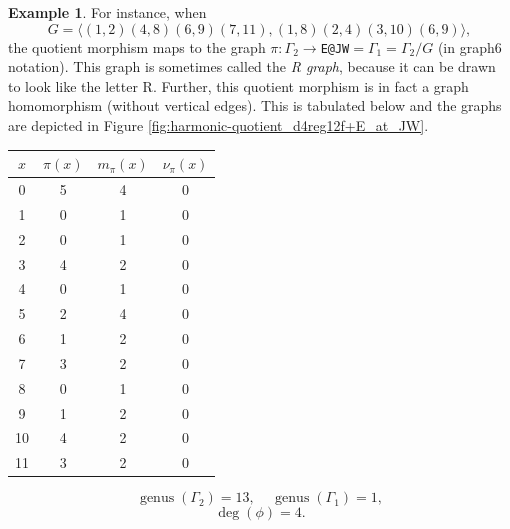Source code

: \documentclass[12pt,letterpaper]{article}
\theoremstyle{definition}
\newtheorem{example}[theorem]{Example}
\DeclareMathOperator{\genus}{genus}
\begin{document}
\begin{example}
{For instance, when
\[
G = \langle (1,2)(4,8)(6,9)(7,11), (1,8)(2,4)(3,10)(6,9) \rangle ,
\]
the quotient morphism maps to the graph
$\pi: \Gamma_2\to $\verb+E@JW+$=\Gamma_1=\Gamma_2/G $ (in graph6 notation). This graph is sometimes called the {\it R graph},
because it can be drawn to look like the letter R.
Further, this quotient morphism is in fact a graph homomorphism
(without vertical edges).
This is tabulated below and the graphs are depicted in
Figure \ref{fig:harmonic-quotient_d4reg12f+E_at_JW}.

\begin{center}
\begin{tabular}{c|c|c|c}  
  $x$ & $\pi(x)$ & $m_\pi(x)$ & $\nu_\pi(x)$   \\ \hline
  0   &    5   &        4         &  0  \\ 
  1   &    0   &        1         &  0  \\ 
  2   &    0   &        1         &  0  \\ 
  3   &    4   &        2         &  0   \\
  4   &    0   &        1         &  0   \\
  5   &    2   &        4         &  0   \\
  6   &    1   &        2         &  0   \\
  7   &    3   &        2         &  0   \\
  8   &    0   &        1         &  0   \\
  9   &    1   &        2         &  0  \\   
  10  &    4  &         2         &  0  \\
  11  &    3   &        2         &  0  \\  
\end{tabular}
\end{center}

\[
  \genus(\Gamma_2) =13,\ \ \ \ \
  \genus(\Gamma_1) =1,
\]
\[
\deg(\phi) =4.
\]

}
\end{example}
\end{document}
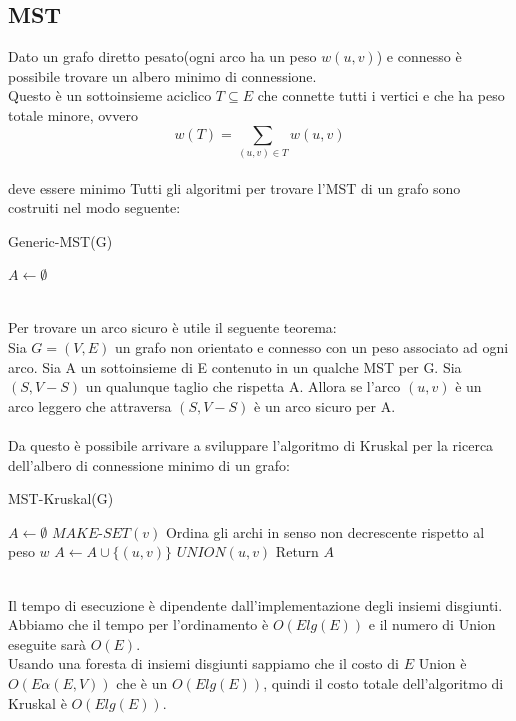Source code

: \documentclass[]{article}
\begin{document}
\subsection{MST}
Dato un grafo diretto pesato(ogni arco ha un peso $w(u,v)$) e connesso è possibile trovare un albero minimo di connessione.\\
Questo è un sottoinsieme aciclico $T\subseteq E$ che connette tutti i vertici e che ha peso totale minore, ovvero\\
$$w(T) = \sum_{(u,v)\in T} w(u,v)$$ \\
deve essere minimo
\newpage
Tutti gli algoritmi per trovare l'MST di un grafo sono costruiti nel modo seguente:
\begin{algorithm}
\caption{Generic-MST(G)}
\begin{algorithmic}[1]
\STATE $A \leftarrow \emptyset$
\ENDWHILE
\end{algorithmic}
\end{algorithm}
\\
Per trovare un arco sicuro è utile il seguente teorema:\\
Sia $G=(V,E)$ un grafo non orientato e connesso con un peso associato ad ogni arco. Sia A un sottoinsieme di E contenuto in un qualche MST per G. Sia $(S, V-S)$ un qualunque taglio che rispetta A. Allora se l'arco $(u,v)$ è un arco leggero che attraversa $(S, V-S)$ è un arco sicuro per A.\\\\
Da questo è possibile arrivare a sviluppare l'algoritmo di Kruskal per la ricerca dell'albero di connessione minimo di un grafo:
\begin{algorithm}
\caption{MST-Kruskal(G)}
\begin{algorithmic}[1]
\STATE $A \leftarrow \emptyset$
	\STATE $MAKE\mbox{-}SET(v)$
\ENDFOR 
\STATE Ordina gli archi in senso non decrescente rispetto al peso $w$
		\STATE $A \leftarrow A \cup \{(u,v)\}$
		\STATE $UNION(u,v)$	
	\ENDIF
\ENDFOR
\STATE Return $A$
\end{algorithmic}
\end{algorithm}
\\
Il tempo di esecuzione è dipendente dall'implementazione degli insiemi disgiunti.\\
Abbiamo che il tempo per l'ordinamento è $O(Elg(E))$ e il numero di Union eseguite sarà $O(E)$.\\
Usando una foresta di insiemi disgiunti sappiamo che il costo di $E$ Union è $O(E\alpha(E,V))$ che è un $O(Elg(E))$, quindi il costo totale dell'algoritmo di Kruskal è $O(Elg(E))$.
\end{document}
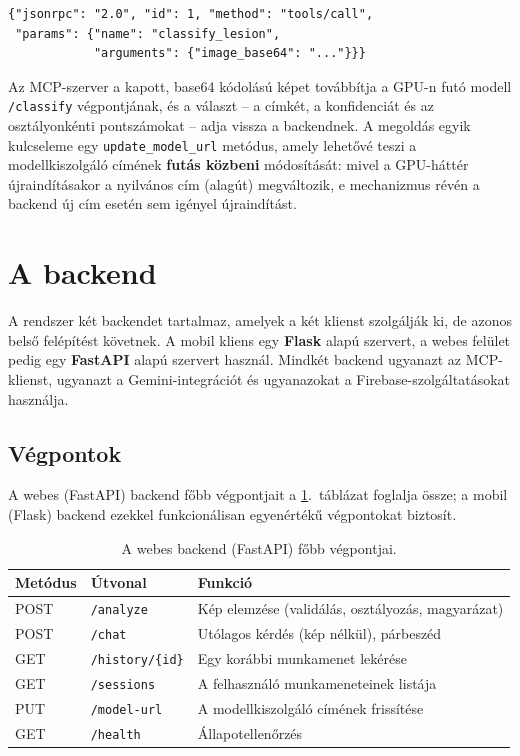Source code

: \begin{verbatim}
{"jsonrpc": "2.0", "id": 1, "method": "tools/call",
 "params": {"name": "classify_lesion",
            "arguments": {"image_base64": "..."}}}
\end{verbatim}

Az MCP-szerver a kapott, base64 kódolású képet továbbítja a GPU-n futó modell
\texttt{/classify} végpontjának, és a választ -- a címkét, a konfidenciát és az
osztályonkénti pontszámokat -- adja vissza a backendnek. A megoldás egyik
kulcseleme egy \texttt{update\_model\_url} metódus, amely lehetővé teszi a
modellkiszolgáló címének \textbf{futás közbeni} módosítását: mivel a GPU-háttér
újraindításakor a nyilvános cím (alagút) megváltozik, e mechanizmus révén a
backend új cím esetén sem igényel újraindítást.

\section{A backend}

A rendszer két backendet tartalmaz, amelyek a két klienst szolgálják ki, de
azonos belső felépítést követnek. A mobil kliens egy \textbf{Flask}
\cite{flask} alapú szervert, a webes felület pedig egy \textbf{FastAPI}
\cite{fastapi} alapú szervert használ. Mindkét backend ugyanazt az MCP-klienst,
ugyanazt a Gemini-integrációt és ugyanazokat a Firebase-szolgáltatásokat
használja.

\subsection{Végpontok}

A webes (FastAPI) backend főbb végpontjait a \ref{tab:endpoints}.~táblázat
foglalja össze; a mobil (Flask) backend ezekkel funkcionálisan egyenértékű
végpontokat biztosít.

\begin{table}[H]
  \centering
  \caption{A webes backend (FastAPI) főbb végpontjai.}
  \label{tab:endpoints}
  \begin{tabular}{lll}
    \hline
    \textbf{Metódus} & \textbf{Útvonal} & \textbf{Funkció} \\
    \hline
    POST & \texttt{/analyze}            & Kép elemzése (validálás, osztályozás, magyarázat) \\
    POST & \texttt{/chat}               & Utólagos kérdés (kép nélkül), párbeszéd \\
    GET  & \texttt{/history/\{id\}}     & Egy korábbi munkamenet lekérése \\
    GET  & \texttt{/sessions}           & A felhasználó munkameneteinek listája \\
    PUT  & \texttt{/model-url}          & A modellkiszolgáló címének frissítése \\
    GET  & \texttt{/health}             & Állapotellenőrzés \\
    \hline
  \end{tabular}
\end{table}

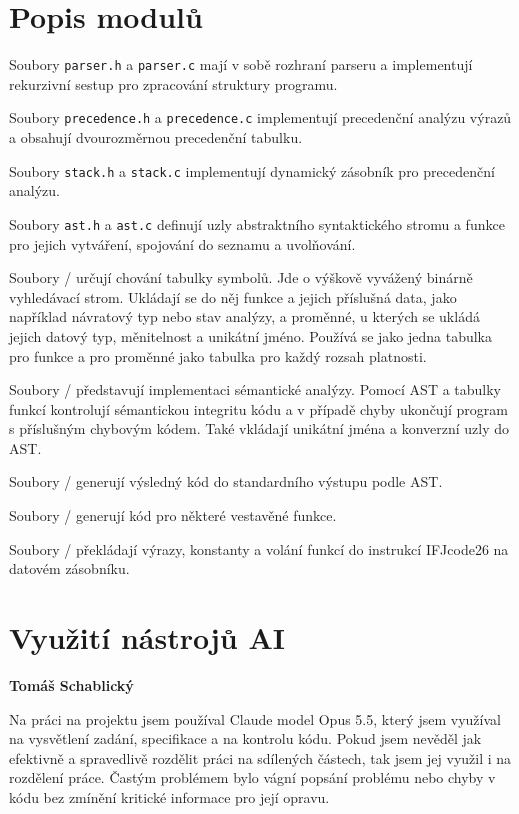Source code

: \documentclass[11pt,a4paper]{article}
\begin{document}
\section{Popis modulů}

Soubory \texttt{parser.h} a \texttt{parser.c} mají v sobě rozhraní parseru a implementují rekurzivní sestup pro zpracování struktury programu.

Soubory \texttt{precedence.h} a \texttt{precedence.c} implementují precedenční analýzu výrazů a obsahují dvourozměrnou precedenční tabulku.

Soubory \texttt{stack.h} a \texttt{stack.c} implementují dynamický zásobník pro precedenční analýzu.

Soubory \texttt{ast.h} a \texttt{ast.c} definují uzly abstraktního syntaktického stromu a funkce pro jejich vytváření, spojování do seznamu a uvolňování.

Soubory / určují chování tabulky symbolů. Jde o výškově
vyvážený binárně vyhledávací strom. Ukládají se do něj funkce a jejich příslušná data, jako například návratový typ nebo stav analýzy, a proměnné, u kterých se ukládá jejich datový typ, měnitelnost a unikátní jméno. Používá se jako jedna tabulka pro funkce a pro proměnné jako tabulka pro každý rozsah platnosti.

Soubory / představují implementaci sémantické analýzy.
Pomocí AST a tabulky funkcí kontrolují sémantickou integritu kódu a v případě
chyby ukončují program s příslušným chybovým kódem. Také vkládají unikátní jména a konverzní uzly do AST.

Soubory / generují výsledný kód do standardního výstupu
podle AST. 

Soubory / generují kód pro některé vestavěné funkce.

Soubory / překládají výrazy, konstanty a volání funkcí do instrukcí IFJcode26 na datovém zásobníku.


\newpage

\section{Využití nástrojů AI}

\textbf{Tomáš Schablický}

Na práci na projektu jsem používal Claude model Opus 5.5, který jsem využíval
na vysvětlení zadání, specifikace a na kontrolu kódu. Pokud jsem nevěděl jak
efektivně a spravedlivě rozdělit práci na sdílených částech, tak jsem jej využil
i na rozdělení práce. Častým problémem bylo vágní popsání problému nebo chyby
v kódu bez zmínění kritické informace pro její opravu.
\end{document}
== == ==
> **Aim of the exercise**
Reproduce the records above exactly, but only from the line with "webes backend (FastAPI)" up to and including the line with "chyby ukončují program". Leave the pictures out.

> **Finished task**
  \caption{A webes backend (FastAPI) főbb végpontjai.}
  \label{tab:endpoints}
  \begin{tabular}{lll}
    \hline
    \textbf{Metódus} & \textbf{Útvonal} & \textbf{Funkció} \\
    \hline
    POST & \texttt{/analyze}            & Kép elemzése (validálás, osztályozás, magyarázat) \\
    POST & \texttt{/chat}               & Utólagos kérdés (kép nélkül), párbeszéd \\
    GET  & \texttt{/history/\{id\}}     & Egy korábbi munkamenet lekérése \\
    GET  & \texttt{/sessions}           & A felhasználó munkameneteinek listája \\
    PUT  & \texttt{/model-url}          & A modellkiszolgáló címének frissítése \\
    GET  & \texttt{/health}             & Állapotellenőrzés \\
    \hline
  \end{tabular}
\end{table}

Source code

: \documentclass[11pt,a4paper]{article}
\begin{document}
\section{Popis modulů}

Soubory \texttt{parser.h} a \texttt{parser.c} mají v sobě rozhraní parseru a implementují rekurzivní sestup pro zpracování struktury programu.

Soubory \texttt{precedence.h} a \texttt{precedence.c} implementují precedenční analýzu výrazů a obsahují dvourozměrnou precedenční tabulku.

Soubory \texttt{stack.h} a \texttt{stack.c} implementují dynamický zásobník pro precedenční analýzu.

Soubory \texttt{ast.h} a \texttt{ast.c} definují uzly abstraktního syntaktického stromu a funkce pro jejich vytváření, spojování do seznamu a uvolňování.

Soubory / určují chování tabulky symbolů. Jde o výškově
vyvážený binárně vyhledávací strom. Ukládají se do něj funkce a jejich příslušná data, jako například návratový typ nebo stav analýzy, a proměnné, u kterých se ukládá jejich datový typ, měnitelnost a unikátní jméno. Používá se jako jedna tabulka pro funkce a pro proměnné jako tabulka pro každý rozsah platnosti.

Soubory / představují implementaci sémantické analýzy.
Pomocí AST a tabulky funkcí kontrolují sémantickou integritu kódu a v případě
chyby ukončují program s příslušným chybovým kódem. Také vkládají unikátní jména a konverzní uzly do AST.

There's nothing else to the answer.